▸ **Task directions**:
After reading the lines below, count those that contain "exportItems" and give the count alone.

▸ **Data provided**:
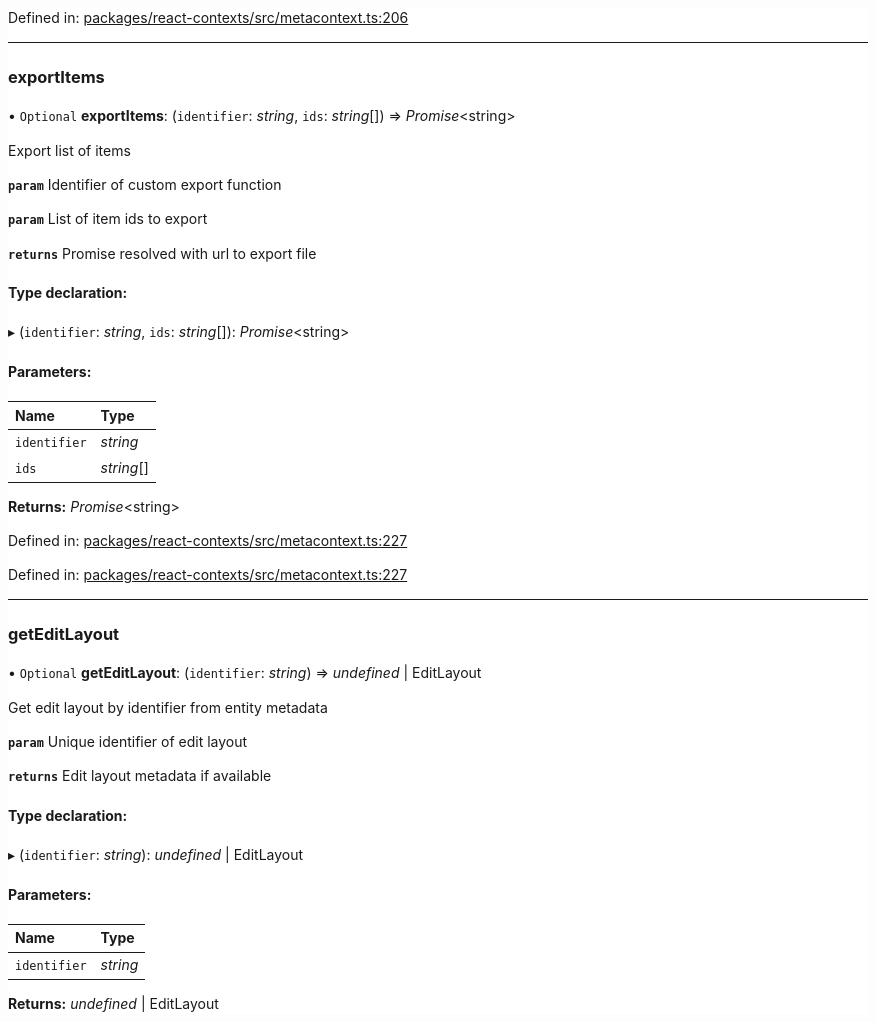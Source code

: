 Defined in: [packages/react-contexts/src/metacontext.ts:206](https://github.com/ballware/ballware-client/blob/37e08ea/packages/react-contexts/src/metacontext.ts#L206)

___

### exportItems

• `Optional` **exportItems**: (`identifier`: *string*, `ids`: *string*[]) => *Promise*<string\>

Export list of items

**`param`** Identifier of custom export function

**`param`** List of item ids to export

**`returns`** Promise resolved with url to export file

#### Type declaration:

▸ (`identifier`: *string*, `ids`: *string*[]): *Promise*<string\>

#### Parameters:

Name | Type |
:------ | :------ |
`identifier` | *string* |
`ids` | *string*[] |

**Returns:** *Promise*<string\>

Defined in: [packages/react-contexts/src/metacontext.ts:227](https://github.com/ballware/ballware-client/blob/37e08ea/packages/react-contexts/src/metacontext.ts#L227)

Defined in: [packages/react-contexts/src/metacontext.ts:227](https://github.com/ballware/ballware-client/blob/37e08ea/packages/react-contexts/src/metacontext.ts#L227)

___

### getEditLayout

• `Optional` **getEditLayout**: (`identifier`: *string*) => *undefined* \| EditLayout

Get edit layout by identifier from entity metadata

**`param`** Unique identifier of edit layout

**`returns`** Edit layout metadata if available

#### Type declaration:

▸ (`identifier`: *string*): *undefined* \| EditLayout

#### Parameters:

Name | Type |
:------ | :------ |
`identifier` | *string* |

**Returns:** *undefined* \| EditLayout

▸ **Answer space**:
2